The two-dimensional three-body problem in a strong magnetic field is integrable

TL;DR

This paper demonstrates that the three-body problem in a strong magnetic field becomes integrable under the guiding center approximation, allowing solutions by quadratures for a broad class of interactions.

Contribution

It introduces a guiding center approximation that simplifies the three-body problem in two dimensions, making it exactly solvable for arbitrary rotationally and translationally invariant interactions.

Findings

The system is integrable and solvable by quadratures.

A spinorial representation visualizes phase space as a Bloch sphere.

Identification of Berry-Hannay rotational anholonomy.

Abstract

The problem of $N$ particles interacting through pairwise central forces is notoriously intractable for $N\geq3$. Some quite remarkable specific cases have been solved in one dimension, whereas higher-dimensional exactly solved systems involve velocity-dependent or many-body forces.

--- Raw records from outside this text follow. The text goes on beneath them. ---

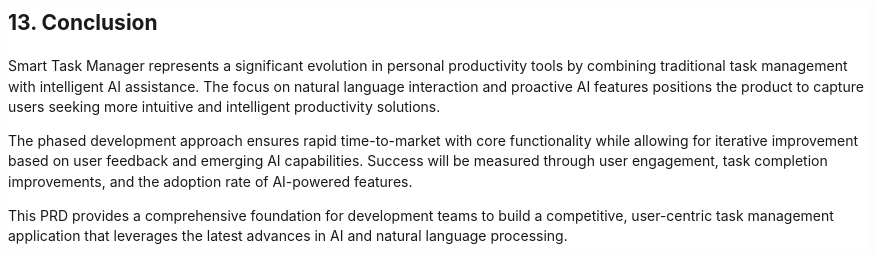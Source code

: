 ## 13. Conclusion

Smart Task Manager represents a significant evolution in personal productivity tools by combining traditional task management with intelligent AI assistance. The focus on natural language interaction and proactive AI features positions the product to capture users seeking more intuitive and intelligent productivity solutions.

The phased development approach ensures rapid time-to-market with core functionality while allowing for iterative improvement based on user feedback and emerging AI capabilities. Success will be measured through user engagement, task completion improvements, and the adoption rate of AI-powered features.

This PRD provides a comprehensive foundation for development teams to build a competitive, user-centric task management application that leverages the latest advances in AI and natural language processing.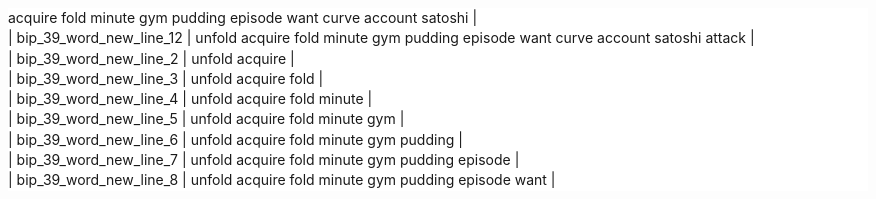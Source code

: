 acquire
fold
minute
gym
pudding
episode
want
curve
account
satoshi |  
| bip_39_word_new_line_12 | unfold
acquire
fold
minute
gym
pudding
episode
want
curve
account
satoshi
attack |  
| bip_39_word_new_line_2 | unfold
acquire |  
| bip_39_word_new_line_3 | unfold
acquire
fold |  
| bip_39_word_new_line_4 | unfold
acquire
fold
minute |  
| bip_39_word_new_line_5 | unfold
acquire
fold
minute
gym |  
| bip_39_word_new_line_6 | unfold
acquire
fold
minute
gym
pudding |  
| bip_39_word_new_line_7 | unfold
acquire
fold
minute
gym
pudding
episode |  
| bip_39_word_new_line_8 | unfold
acquire
fold
minute
gym
pudding
episode
want |  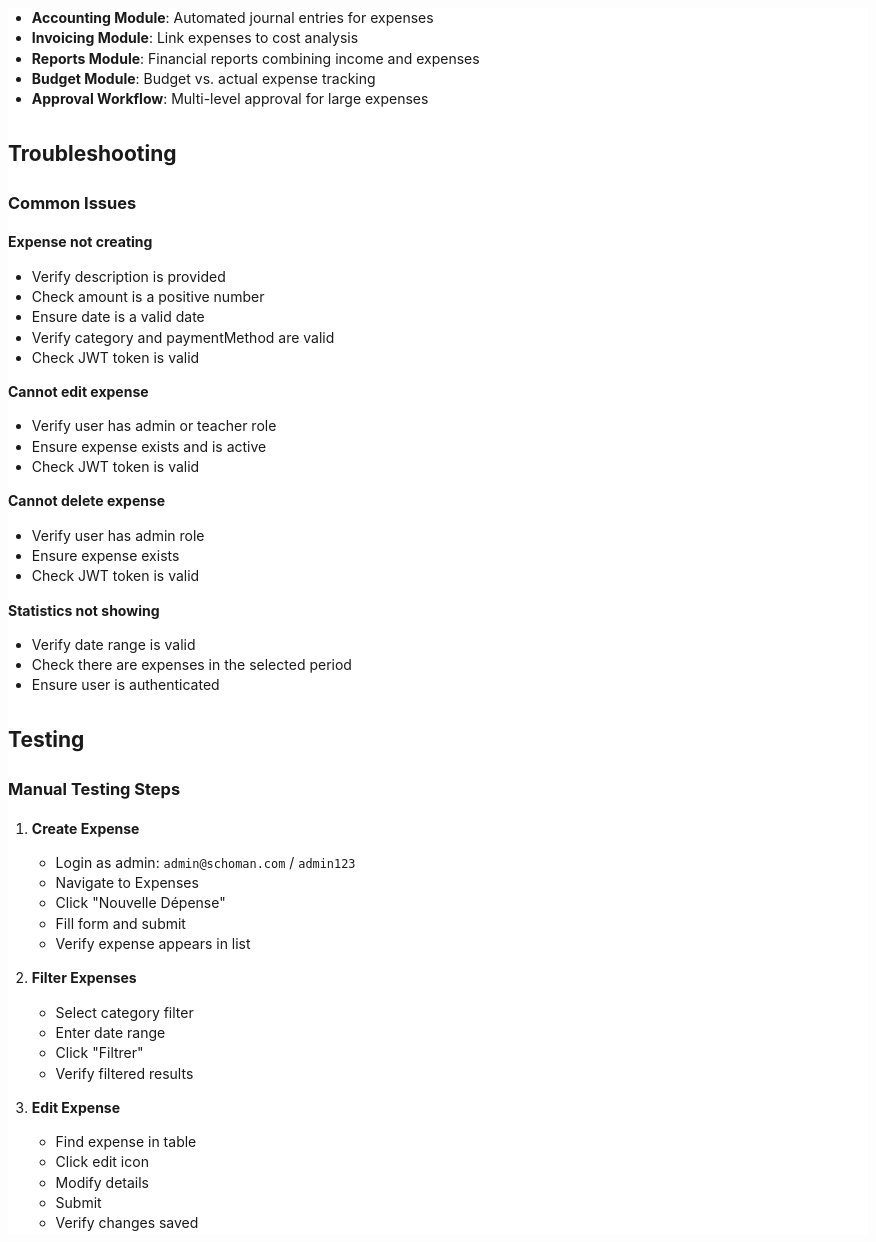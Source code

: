 - **Accounting Module**: Automated journal entries for expenses
- **Invoicing Module**: Link expenses to cost analysis
- **Reports Module**: Financial reports combining income and expenses
- **Budget Module**: Budget vs. actual expense tracking
- **Approval Workflow**: Multi-level approval for large expenses

## Troubleshooting

### Common Issues

**Expense not creating**
- Verify description is provided
- Check amount is a positive number
- Ensure date is a valid date
- Verify category and paymentMethod are valid
- Check JWT token is valid

**Cannot edit expense**
- Verify user has admin or teacher role
- Ensure expense exists and is active
- Check JWT token is valid

**Cannot delete expense**
- Verify user has admin role
- Ensure expense exists
- Check JWT token is valid

**Statistics not showing**
- Verify date range is valid
- Check there are expenses in the selected period
- Ensure user is authenticated

## Testing

### Manual Testing Steps

1. **Create Expense**
   - Login as admin: `admin@schoman.com` / `admin123`
   - Navigate to Expenses
   - Click "Nouvelle Dépense"
   - Fill form and submit
   - Verify expense appears in list

2. **Filter Expenses**
   - Select category filter
   - Enter date range
   - Click "Filtrer"
   - Verify filtered results

3. **Edit Expense**
   - Find expense in table
   - Click edit icon
   - Modify details
   - Submit
   - Verify changes saved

Here we show that the guiding center approximation---valid for charges moving in two dimensions in a strong constant magnetic field---simplifies the three-body problem for an arbitrary interparticle interaction invariant under rotations and translations and makes it solvable by quadratures. This includes a broad variety of special cases, such as that of three particles interacting through arbitrary pairwise central potentials. A spinorial representation for the system is introduced, which allows a visualization of its phase space as the corresponding Bloch sphere as well as the identification of a Berry-Hannay rotational anholonomy. Finally, a brief discussion of the quantization of the problem is presented.